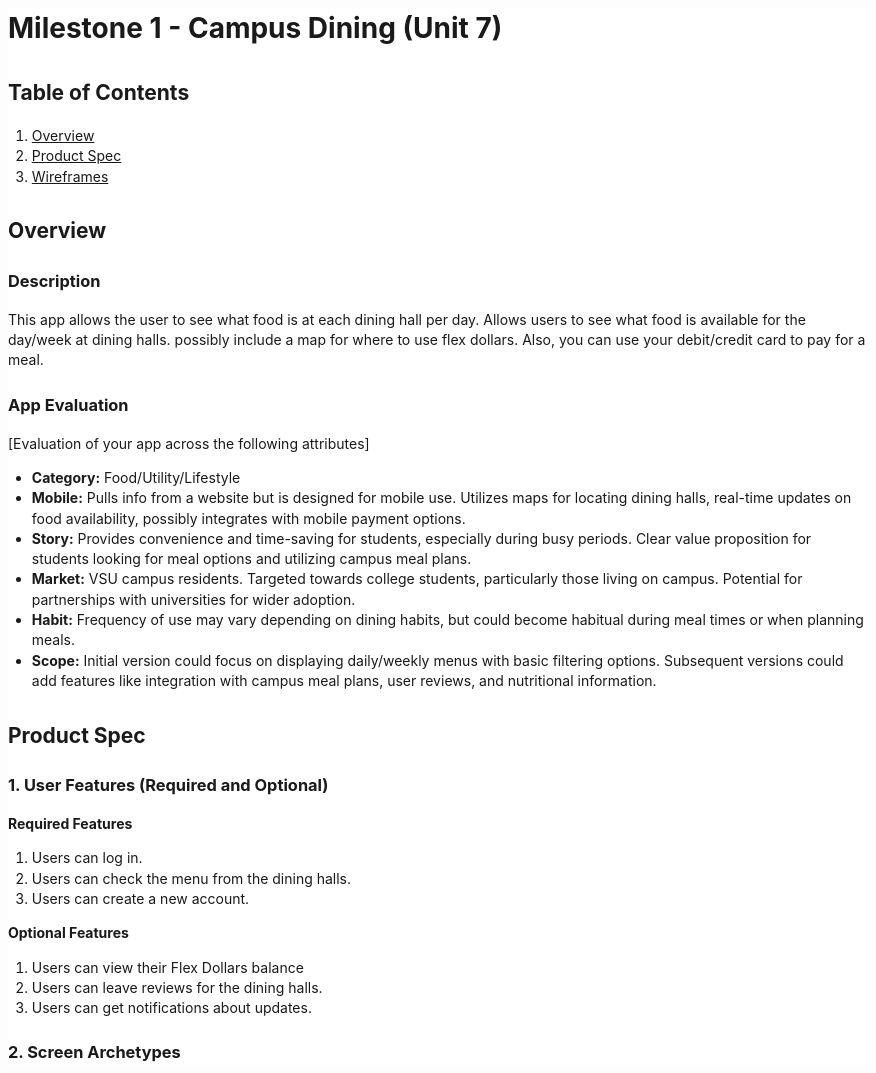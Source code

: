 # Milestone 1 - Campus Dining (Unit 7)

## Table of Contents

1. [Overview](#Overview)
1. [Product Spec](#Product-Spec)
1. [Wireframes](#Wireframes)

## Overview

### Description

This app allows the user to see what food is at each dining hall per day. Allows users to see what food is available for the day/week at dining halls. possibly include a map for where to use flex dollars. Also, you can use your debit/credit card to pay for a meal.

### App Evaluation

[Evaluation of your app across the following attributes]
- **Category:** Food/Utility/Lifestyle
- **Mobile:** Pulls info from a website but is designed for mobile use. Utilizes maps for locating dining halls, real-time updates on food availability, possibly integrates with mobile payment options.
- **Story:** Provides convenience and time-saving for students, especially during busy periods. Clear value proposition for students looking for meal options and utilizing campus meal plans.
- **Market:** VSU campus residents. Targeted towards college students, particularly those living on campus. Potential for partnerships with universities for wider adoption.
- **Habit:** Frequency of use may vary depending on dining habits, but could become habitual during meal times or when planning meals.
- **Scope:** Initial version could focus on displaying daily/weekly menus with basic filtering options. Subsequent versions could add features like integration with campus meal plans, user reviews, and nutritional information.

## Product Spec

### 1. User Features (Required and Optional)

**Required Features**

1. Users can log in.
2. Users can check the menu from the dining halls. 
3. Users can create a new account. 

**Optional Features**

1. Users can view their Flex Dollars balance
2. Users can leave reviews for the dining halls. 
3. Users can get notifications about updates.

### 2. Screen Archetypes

-*-*-

Each line from the one containing "Dining (Unit 7)" to the close of the records must appear in the output exactly, and no other line.

TASK OUTPUT:
: # Milestone 1 - Campus Dining (Unit 7)

## Table of Contents

1. [Overview](#Overview)
1. [Product Spec](#Product-Spec)
1. [Wireframes](#Wireframes)

## Overview

### Description

This app allows the user to see what food is at each dining hall per day. Allows users to see what food is available for the day/week at dining halls. possibly include a map for where to use flex dollars. Also, you can use your debit/credit card to pay for a meal.

### App Evaluation

[Evaluation of your app across the following attributes]
- **Category:** Food/Utility/Lifestyle
- **Mobile:** Pulls info from a website but is designed for mobile use. Utilizes maps for locating dining halls, real-time updates on food availability, possibly integrates with mobile payment options.
- **Story:** Provides convenience and time-saving for students, especially during busy periods. Clear value proposition for students looking for meal options and utilizing campus meal plans.
- **Market:** VSU campus residents. Targeted towards college students, particularly those living on campus. Potential for partnerships with universities for wider adoption.
- **Habit:** Frequency of use may vary depending on dining habits, but could become habitual during meal times or when planning meals.
- **Scope:** Initial version could focus on displaying daily/weekly menus with basic filtering options. Subsequent versions could add features like integration with campus meal plans, user reviews, and nutritional information.

## Product Spec

### 1. User Features (Required and Optional)

**Required Features**

1. Users can log in.
2. Users can check the menu from the dining halls. 
3. Users can create a new account. 

**Optional Features**

1. Users can view their Flex Dollars balance
2. Users can leave reviews for the dining halls. 
3. Users can get notifications about updates.

### 2. Screen Archetypes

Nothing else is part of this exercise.